*SOURCE DATA*.
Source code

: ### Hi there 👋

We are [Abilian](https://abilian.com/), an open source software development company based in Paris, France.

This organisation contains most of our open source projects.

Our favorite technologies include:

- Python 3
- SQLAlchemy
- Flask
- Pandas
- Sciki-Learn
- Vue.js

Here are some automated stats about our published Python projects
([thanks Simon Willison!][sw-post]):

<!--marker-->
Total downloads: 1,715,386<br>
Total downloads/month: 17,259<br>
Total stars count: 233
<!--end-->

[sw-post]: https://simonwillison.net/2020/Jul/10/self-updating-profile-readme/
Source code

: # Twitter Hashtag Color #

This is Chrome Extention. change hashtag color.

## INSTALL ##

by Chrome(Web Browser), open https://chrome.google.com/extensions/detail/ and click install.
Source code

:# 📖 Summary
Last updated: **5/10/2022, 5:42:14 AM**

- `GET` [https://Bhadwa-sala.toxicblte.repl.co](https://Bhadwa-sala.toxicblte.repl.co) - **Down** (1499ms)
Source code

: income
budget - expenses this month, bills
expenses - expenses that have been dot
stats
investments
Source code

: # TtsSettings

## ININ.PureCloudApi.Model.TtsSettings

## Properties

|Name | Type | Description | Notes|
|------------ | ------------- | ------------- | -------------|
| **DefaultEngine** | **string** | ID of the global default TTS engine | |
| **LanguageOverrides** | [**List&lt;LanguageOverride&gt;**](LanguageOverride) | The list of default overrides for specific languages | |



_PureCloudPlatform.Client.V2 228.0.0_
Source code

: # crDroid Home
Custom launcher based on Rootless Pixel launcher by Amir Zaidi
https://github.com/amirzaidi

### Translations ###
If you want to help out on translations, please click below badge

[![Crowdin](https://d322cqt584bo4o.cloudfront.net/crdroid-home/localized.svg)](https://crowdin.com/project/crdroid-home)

*ACTIVITY*.
All lines in the entries above that include "Python" should be found and copied.

*SOLUTION BELOW*.
- Python 3
Here are some automated stats about our published Python projects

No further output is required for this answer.